For Hyper-V there is the cluster shared volume,
so the disks are connected and presented to both hosts in the cluster,
so that means I have both servers connected
and access the storage at any time.
Then I created the VMs, which is denali on the left,
and I have a second VM on the right called denali B
with an AlwaysOn connection between them,
so if I lose the database or decided to fail over,
the database on the denali A would be failed over to denali B,
but in this case, I want to do maintenance on the first node—
on the left side—I want to take it down for maintenance
or I want to apply service pack or anything,
so because I don't want to lose the availability of SQL—
in this case, denali A VM,
I want to initiate the live migration.
Live migration will allow me to take the whole VM from the host on the left
and move it to the right without losing connection
between the SQL instance and the application.
So with live migration—how it works—
first thing it does—it copies the contribution data
from the VM on the left
and prepares the placeholder to the host on the right side.
So what that's done now—
the application still connected to denali on the left,
but it's preparing the new VM
to be migrated to the right node.
First thing, copy the contribution data.
Second it will copy the memory,
so everything on the memory on node A
will be copied to the new VM
on the right side.
Once the memory copied, it will go through a memory sync process.
Make sure that everything on the left node syncs with the right node.
Keep in mind SQL is still writing to the same storage
that the other nodes still see.
That's why there's no physical disk failover
when I do the live migration.
So now once that's done,
the last part is going to go switch the connection of the client
redirected to connect the VM on the right side.
We tested this, and it actually works perfect with no connectivity lost.

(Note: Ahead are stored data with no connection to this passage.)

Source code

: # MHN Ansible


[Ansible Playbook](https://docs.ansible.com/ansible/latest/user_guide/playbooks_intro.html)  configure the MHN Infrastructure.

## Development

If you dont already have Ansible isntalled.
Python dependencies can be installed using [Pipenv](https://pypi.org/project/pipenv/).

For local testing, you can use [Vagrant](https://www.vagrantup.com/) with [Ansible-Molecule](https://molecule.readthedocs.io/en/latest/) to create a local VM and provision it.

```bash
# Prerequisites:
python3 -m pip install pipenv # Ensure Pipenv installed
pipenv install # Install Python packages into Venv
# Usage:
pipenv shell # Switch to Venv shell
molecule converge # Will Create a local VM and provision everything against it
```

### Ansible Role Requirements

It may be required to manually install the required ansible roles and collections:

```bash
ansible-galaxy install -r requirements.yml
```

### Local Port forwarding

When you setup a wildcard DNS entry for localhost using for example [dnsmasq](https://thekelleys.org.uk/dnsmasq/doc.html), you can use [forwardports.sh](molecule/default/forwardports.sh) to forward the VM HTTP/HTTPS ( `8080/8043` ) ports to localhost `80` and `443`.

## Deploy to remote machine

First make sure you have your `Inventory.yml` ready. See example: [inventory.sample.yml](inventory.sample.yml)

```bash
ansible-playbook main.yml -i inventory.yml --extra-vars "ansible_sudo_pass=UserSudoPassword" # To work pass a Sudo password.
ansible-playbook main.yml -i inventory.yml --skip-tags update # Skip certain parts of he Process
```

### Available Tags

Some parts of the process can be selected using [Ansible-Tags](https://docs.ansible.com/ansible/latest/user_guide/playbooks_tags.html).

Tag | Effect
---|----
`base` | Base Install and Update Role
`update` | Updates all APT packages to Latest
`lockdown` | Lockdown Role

The application was up and running during the live migration.
This is actually a test, not a production,
but a lot of time—every 2 or 3 years
we go through an upgrade process,
either an operating system upgrade or a hardware upgrade,
and in the past, we used to do—
we used to take advantage of database mirroring
where we can have SQL instance on the production,
and we prepare the new environment on the latest Windows operating system
or into new hardware,
using database mirroring so we can sync the databases,
and then we decide to failover,
and the new hardware become our production server.
With AlwaysOn, there's a limitation that I can't fully mix
operating systems
or I can't mix different clusters
in order for me to do the live migration.
So in our scenario, current production in Windows 2008 R2
with AlwaysOn VM sits on the host on the left side,
but we really want to move to Windows 2012 operating system
on a different hardware.
So in order to do this
Microsoft SQL Server 2012 SP1—
Microsoft produced, actually, a new feature
in SQL 2012 SP1
that will allow us to connect 2 different clusters together
to do the AlwaysOn,
and then you can do the switch or the failover
in a way to the right side.
So the way we did it—
as I said, the left side is the current environment.
We introduced the new 2 VMs
with Windows 2012 cluster,
and on the right side is SQL 2012 SP1.
So on the left, as you see, it doesn't matter if it's SP1 or the RTM.
It still works.
But the right—the new instances of SQL
as to be SP1 installed,
because that's new features in SP1.
So the first thing we do is—
just to give you a definition of HA/DR
in the cluster context,
this is a feature where the cluster instance
determines which cluster managed the availability replica,
so that means on the left side,
because that's my primary—that's my production.
Then Windows 2008 R2 is my cluster context manager,
so that's how I manage my replica on that instance,
so for the 2 instances—
in order to be a part of this new cluster environment—
in order to create AlwaysOn or add them as new replicas,
I have to do—first thing—
I have to switch node 3 and 4
which are 2008 R2 SP1—
switch to come to the 2008 R2 context.
So there's a command line that's a T-SQL
that you can do that switch.
SQL Server SP1 node 3 and 4
is kind of listening or following the direction
of the 2008 R2 cluster,
which managed the metadata for the replicas,
so having that done,
now I'll be able to set the availability group
and install the new nodes, 3 and 4,
as a new replica to my existing availability group on the left side.
So this is where it will allow me to set up—
and just one thing to mention here.
If I have in my production 4 replicas—
because that's the limit—
in order to do the migration, I have to delete 2 replicas
and introduce 2 new replicas in the new cluster
so I can do the migration.
Number 2 is I'm now connected to the primary—
I added the 2 nodes as 2 new replicas.
When that's done, it's going to do the data synchronization.
Number 3,
I can go ahead and delete the listener.
The listener is always one of the virtual network names,
so the application is the virtual network name
to connect to my availability group,
so when I do failover from one node to another,
it doesn't matter where my databases lie,
so it is really still connected to that virtual network name.
Because I want to switch that virtual network name to the new cluster—
so the first thing I have to do is I have to delete that virtual—the listener,
which is the virtual network name.
Number 2 is I have to take my availability group offline.
So now this is the true downtime.
It means the application will be down
until I bring the availability group
and the create AG_listener on the new cluster.
Here we're talking a minute or 2—not too long.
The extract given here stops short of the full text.